オックスフォード大学によると、5月28日に「CareerConnect」プラットフォームが攻撃を受け、攻撃者はユーザーの氏名、メールアドレス、および暗号化されたパスワード(シングルサインオン(SSO)を使用せずにログインするユーザーのもの)にアクセスしたとのことです。
「卒業生、研究スタッフ、および雇用主のユーザーは、CareerConnect上でローカルに設定されたパスワードを使用してCareerConnectにアクセスしています。これらのパスワードはGTIによって無効化されており、ユーザーは次回ログイン時にパスワードの再設定を求められます」と同大学は述べた。
「今回の事案において、履修情報、アップロードされたファイル、面談情報、または財務情報が関与した証拠はありません。GTIは、この侵害は認証情報の収集を目的としたものであり、フィッシング攻撃につながる可能性があるとしています。」
同大学は、この事象がGTIのサードパーティ製システムにのみ影響を及ぼしたものであり、大学のシステムが侵害された証拠はないと指摘した。さらに、GTIおよび同大学は、学生のパスワードや財務情報へのアクセスがあった証拠も確認していない。
また、教職員、学生、および外部のCareerConnectユーザーに対し、フィッシングや詐欺メールの標的となる可能性があるとして注意を呼びかけた。

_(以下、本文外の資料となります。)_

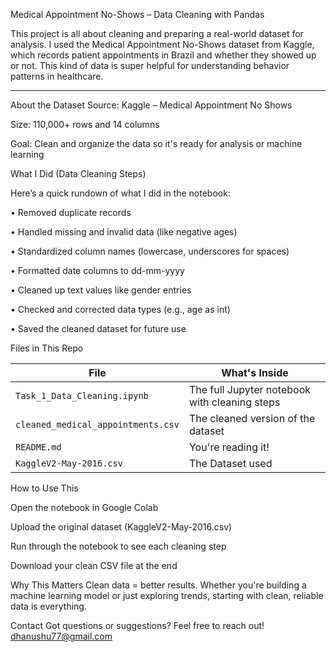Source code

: Medical Appointment No-Shows – Data Cleaning with Pandas
 
This project is all about cleaning and preparing a real-world dataset for analysis. I used the Medical Appointment No-Shows dataset from Kaggle, which records patient appointments in Brazil and whether they showed up or not. This kind of data is super helpful for understanding behavior patterns in healthcare.
___________________________________________________________________________________________________________________________________________________________________________________________________________________
About the Dataset
Source: Kaggle – Medical Appointment No Shows

Size: 110,000+ rows and 14 columns

Goal: Clean and organize the data so it's ready for analysis or machine learning

What I Did (Data Cleaning Steps)

Here’s a quick rundown of what I did in the notebook:

 • Removed duplicate records

 • Handled missing and invalid data (like negative ages)

 • Standardized column names (lowercase, underscores for spaces)

 • Formatted date columns to dd-mm-yyyy

 • Cleaned up text values like gender entries

 • Checked and corrected data types (e.g., age as int)

 • Saved the cleaned dataset for future use

Files in This Repo

| File                                 | What's Inside                                 |
| ------------------------------------ | --------------------------------------------- |
| `Task_1_Data_Cleaning.ipynb`         | The full Jupyter notebook with cleaning steps |
| `cleaned_medical_appointments.csv`   | The cleaned version of the dataset            |
| `README.md`                          | You're reading it!                            |
| `KaggleV2-May-2016.csv`              | The Dataset used                              |


How to Use This

Open the notebook in Google Colab

Upload the original dataset (KaggleV2-May-2016.csv)

Run through the notebook to see each cleaning step

Download your clean CSV file at the end

Why This Matters
Clean data = better results. Whether you're building a machine learning model or just exploring trends, starting with clean, reliable data is everything.

Contact
Got questions or suggestions? Feel free to reach out!
dhanushu77@gmail.com
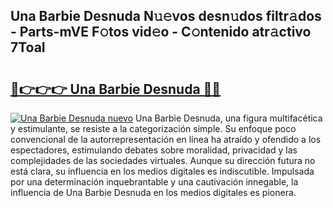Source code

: ## Una Barbie Desnuda N𝚞𝚎vos desn𝚞dos filtr𝚊dos - Parts-mVE F𝚘tos vid𝚎o - C𝚘ntenido atr𝚊ctivo 7ToaI

# <h2><a href="http://mb1jno.tromn.icu/?c=Una+Barbie+Desnuda">🔗👉👉👉 Una Barbie Desnuda 🔗🔗</a></h2>

[![Una Barbie Desnuda nuevo](https://i.imgur.com/pEAQMta.gif)](http://mb1jno.tromn.icu/?c=Una+Barbie+Desnuda)
Una Barbie Desnuda, una figura multifacética y estimulante, se resiste a la categorización simple. Su enfoque poco convencional de la autorrepresentación en línea ha atraído y ofendido a los espectadores, estimulando debates sobre moralidad, privacidad y las complejidades de las sociedades virtuales. Aunque su dirección futura no está clara, su influencia en los medios digitales es indiscutible. Impulsada por una determinación inquebrantable y una cautivación innegable, la influencia de Una Barbie Desnuda en los medios digitales es pionera.

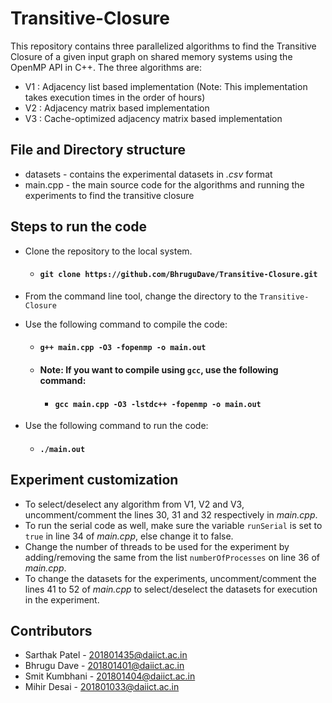 # Transitive-Closure
This repository contains three parallelized algorithms to find the Transitive Closure of a given input graph on shared memory systems using the OpenMP API in C++. The three algorithms are:
* V1 : Adjacency list based implementation (Note: This implementation takes execution times in the order of hours)
* V2 : Adjacency matrix based implementation
* V3 : Cache-optimized adjacency matrix based implementation
## File and Directory structure
* datasets - contains the experimental datasets in *.csv* format
* main.cpp - the main source code for the algorithms and running the experiments to find the transitive closure
## Steps to run the code
* Clone the repository to the local system.
    * #### `git clone https://github.com/BhruguDave/Transitive-Closure.git`
* From the command line tool, change the directory to the `Transitive-Closure`  </br>

* Use the following command to compile the code:
    * #### `g++ main.cpp -O3 -fopenmp -o main.out`
    * #### Note: If you want to compile using `gcc`, use the following command: 
        * #### `gcc main.cpp -O3 -lstdc++ -fopenmp -o main.out`
* Use the following command to run the code:
    * #### `./main.out`
## Experiment customization
* To select/deselect any algorithm from V1, V2 and V3, uncomment/comment the lines 30, 31 and 32 respectively in *main.cpp*.
* To run the serial code as well, make sure the variable `runSerial` is set to `true` in line 34 of *main.cpp*, else change it to false.
* Change the number of threads to be used for the experiment by adding/removing the same from the list `numberOfProcesses` on line 36 of *main.cpp*.
* To change the datasets for the experiments, uncomment/comment the lines 41 to 52 of *main.cpp* to select/deselect the datasets for execution in the experiment.
## Contributors
* Sarthak Patel - 201801435@daiict.ac.in
* Bhrugu Dave - 201801401@daiict.ac.in
* Smit Kumbhani - 201801404@daiict.ac.in
* Mihir Desai - 201801033@daiict.ac.in
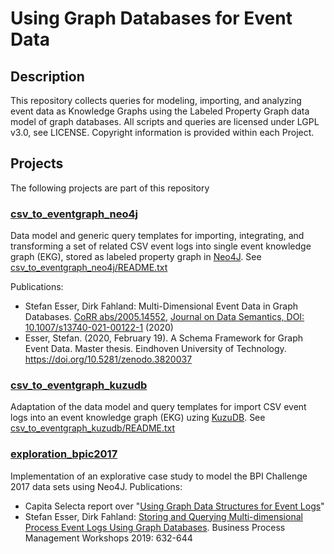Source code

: # Using Graph Databases for Event Data

## Description
This repository collects queries for modeling, importing, and analyzing event data as Knowledge Graphs using the Labeled Property Graph data model of graph databases. All scripts and queries are licensed under LGPL v3.0, see LICENSE. Copyright information is provided within each Project.

## Projects
The following projects are part of this repository


### [csv_to_eventgraph_neo4j](./csv_to_eventgraph_neo4j)
Data model and generic query templates for importing, integrating, and transforming a set of related CSV event logs into single event knowledge graph (EKG), stored as labeled property graph in [Neo4J](https://neo4j.com/). See [csv_to_eventgraph_neo4j/README.txt](csv_to_eventgraph_neo4j/README.txt)

Publications:
- Stefan Esser, Dirk Fahland: Multi-Dimensional Event Data in Graph Databases. [CoRR abs/2005.14552](https://arxiv.org/abs/2005.14552), [Journal on Data Semantics, DOI: 10.1007/s13740-021-00122-1](https://dx.doi.org/10.1007/s13740-021-00122-1) (2020)
- Esser, Stefan. (2020, February 19). A Schema Framework for Graph Event Data. Master thesis. Eindhoven University of Technology. https://doi.org/10.5281/zenodo.3820037


### [csv_to_eventgraph_kuzudb](./csv_to_eventgraph_kuzudb)
Adaptation of the data model and query templates for import CSV event logs into an event knowledge graph (EKG) uzing [KuzuDB](https://kuzudb.com/). See [csv_to_eventgraph_kuzudb/README.txt](csv_to_eventgraph_kuzudb/README.txt)


### [exploration_bpic2017](./exploration_bpic2017)
Implementation of an explorative case study to model the BPI Challenge 2017 data sets using Neo4J. Publications:
- Capita Selecta report over "[Using Graph Data Structures for Event Logs](https://doi.org/10.5281/zenodo.3333831)" 
- Stefan Esser, Dirk Fahland: [Storing and Querying Multi-dimensional Process Event Logs Using Graph Databases](https://doi.org/10.1007/978-3-030-37453-2_51). Business Process Management Workshops 2019: 632-644
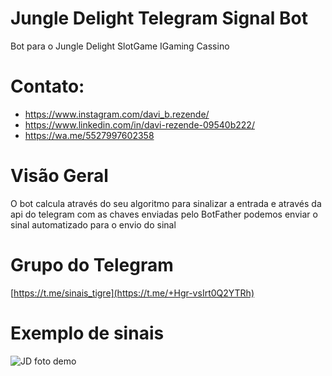 # Jungle Delight Telegram Signal Bot 

Bot para o Jungle Delight SlotGame IGaming Cassino

# Contato:
* https://www.instagram.com/davi_b.rezende/
* https://www.linkedin.com/in/davi-rezende-09540b222/
* https://wa.me/5527997602358

# Visão Geral 

O bot calcula através do seu algoritmo para sinalizar a entrada e através da api do telegram com as chaves enviadas pelo BotFather podemos enviar o sinal automatizado para o envio do sinal

# Grupo do Telegram
[https://t.me/sinais_tigre](https://t.me/+Hgr-vsIrt0Q2YTRh)

# Exemplo de sinais

![JD foto demo](https://github.com/Daviqr1/Jungle-Delight-Cassino-Bot/assets/84293017/b0464d4c-b296-4d8e-a1a5-2444d57c6d68)

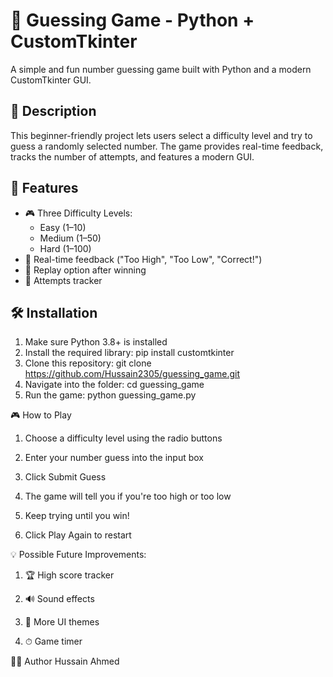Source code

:# 🎯 Guessing Game - Python + CustomTkinter

A simple and fun number guessing game built with Python and a modern CustomTkinter GUI.

## 📌 Description

This beginner-friendly project lets users select a difficulty level and try to guess a randomly selected number. The game provides real-time feedback, tracks the number of attempts, and features a modern GUI.


## 🚀 Features

- 🎮 Three Difficulty Levels:
  - Easy (1–10)
  - Medium (1–50)
  - Hard (1–100)
- 🧠 Real-time feedback ("Too High", "Too Low", "Correct!")
- 🔁 Replay option after winning
- 🧮 Attempts tracker

## 🛠 Installation

1. Make sure Python 3.8+ is installed
2. Install the required library: pip install customtkinter
3. Clone this repository: git clone https://github.com/Hussain2305/guessing_game.git
4. Navigate into the folder: cd guessing_game
5. Run the game: python guessing_game.py

🎮 How to Play

1. Choose a difficulty level using the radio buttons

2. Enter your number guess into the input box

3. Click Submit Guess

4. The game will tell you if you're too high or too low

5. Keep trying until you win!

6. Click Play Again to restart

💡 Possible Future Improvements:

1. 🏆 High score tracker

2. 🔊 Sound effects

3. 🎨 More UI themes

4. ⏱ Game timer

👨‍💻 Author
Hussain Ahmed


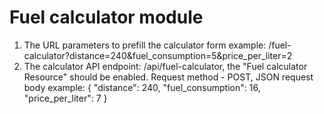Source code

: # Fuel calculator module

1. The URL parameters to prefill the calculator form example: /fuel-calculator?distance=240&fuel_consumption=5&price_per_liter=2
2. The calculator API endpoint: /api/fuel-calculator, the "Fuel calculator Resource" should be enabled. Request method - POST, JSON request body example:
{
    "distance": 240,
    "fuel_consumption": 16,
    "price_per_liter": 7
}

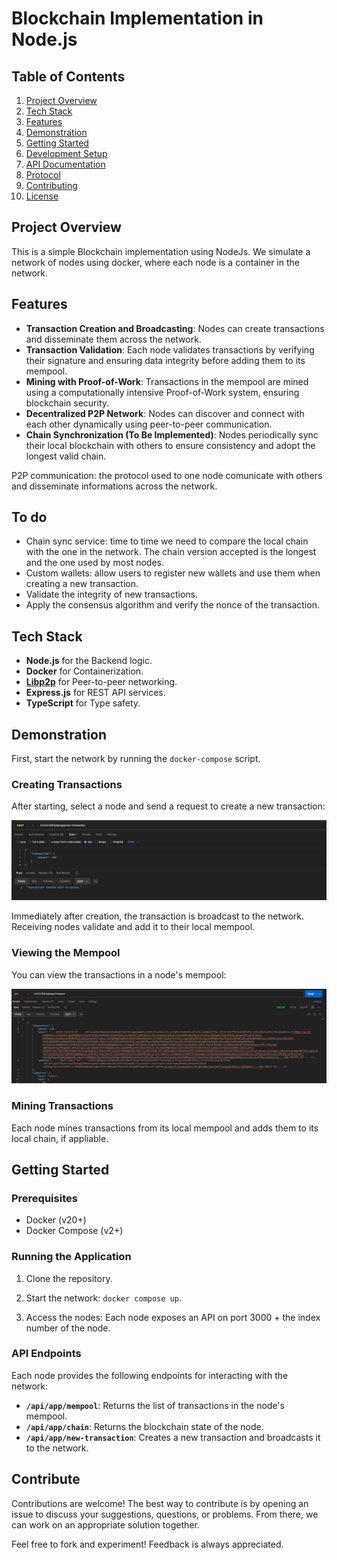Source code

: # Blockchain Implementation in Node.js

## Table of Contents

1. [Project Overview](#project-overview)
2. [Tech Stack](#tech-stack)
3. [Features](#features)
4. [Demonstration](#demonstration)
5. [Getting Started](#getting-started)
6. [Development Setup](#development-setup)
7. [API Documentation](#api-documentation)
8. [Protocol](#protocol)
10. [Contributing](#contributing)
11. [License](#license)

## Project Overview

This is a simple Blockchain implementation using NodeJs. We simulate a network of nodes using docker, where each node is a container in the network.

## Features
- **Transaction Creation and Broadcasting**: Nodes can create transactions and disseminate them across the network. 
- **Transaction Validation**: Each node validates transactions by verifying their signature and ensuring data integrity before adding them to its mempool.
- **Mining with Proof-of-Work**: Transactions in the mempool are mined using a computationally intensive Proof-of-Work system, ensuring blockchain security.
- **Decentralized P2P Network**: Nodes can discover and connect with each other dynamically using peer-to-peer communication.
- **Chain Synchronization (To Be Implemented)**: Nodes periodically sync their local blockchain with others to ensure consistency and adopt the longest valid chain.


P2P communication: the protocol used to one node comunicate with others and disseminate informations across the network. 


## To do
- Chain sync service: time to time we need to compare the local chain with the one in the network. The chain version accepted is the longest and the one used by most nodes.
- Custom wallets: allow users to register new wallets and use them when creating a new transaction.
- Validate the integrity of new transactions.
- Apply the consensus algorithm and verify the nonce of the transaction.

## Tech Stack
- **Node.js** for the Backend logic.
- **Docker** for Containerization.
- **[Libp2p](https://github.com/libp2p/js-libp2p)** for Peer-to-peer networking.
- **Express.js** for REST API services.
- **TypeScript** for Type safety.


## Demonstration

First, start the network by running the `docker-compose` script.

### Creating Transactions
After starting, select a node and send a request to create a new transaction:

![Create Transaction](image-1.png)

Immediately after creation, the transaction is broadcast to the network. Receiving nodes validate and add it to their local mempool.

### Viewing the Mempool
You can view the transactions in a node's mempool:

![Mempool](image-2.png)

### Mining Transactions
Each node mines transactions from its local mempool and adds them to its local chain, if appliable.


## Getting Started

### Prerequisites

- Docker (v20+)
- Docker Compose (v2+)

### Running the Application

1. Clone the repository.

2. Start the network: `` docker compose up ``.

3. Access the nodes: Each node exposes an API on port 3000 + the index number of the node.

### API Endpoints

Each node provides the following endpoints for interacting with the network:

- **`/api/app/mempool`**: Returns the list of transactions in the node's mempool.
- **`/api/app/chain`**: Returns the blockchain state of the node.
- **`/api/app/new-transaction`**: Creates a new transaction and broadcasts it to the network.

## Contribute

Contributions are welcome! The best way to contribute is by opening an issue to discuss your suggestions, questions, or problems. From there, we can work on an appropriate solution together.

Feel free to fork and experiment! Feedback is always appreciated.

「影響の範囲については、引き続きGTIと連絡を取り合っています」と、本件の詳細について尋ねられた際、大学の広報担当者は語った。「GTIから提供された情報には、これがランサムウェア攻撃であったことを示唆するものは何もありません。犯行の帰属、犯行声明、または関連事項に関する情報は一切ありません。」
これは、オックスフォード大学が今年公表した2件目のデータ侵害事件となる。これに先立ち、5月初旬には、同大学が利用しているInstructure社の学習管理システム(LMS)「Canvas」が、恐喝グループ「ShinyHunters」による侵害を受けていた。
攻撃後、ハッカーらは世界中の8,809の大学、学区、オンライン教育プラットフォームから、学生および職員に関連する2億8,000万件の記録を盗んだと主張した。インストラクチャー社は、ハッカーらが盗んだデータを返還し、その破棄を確認するシュレッダー処理ログを提供したとして、このサイバー犯罪グループと合意に達した。
オックスフォード大学は、同大学が被害を受けた機関の一つであることを確認した。また、同大学のシステムは侵害されておらず、流出したデータはユーザー名、Canvasのメールアドレス、プラットフォーム上でユーザー間でやり取りされたメッセージ、コース名、およびコース登録情報に限定されていると付け加えた。
6月8日 12:07 EDT 更新:オックスフォード大学の声明を追加。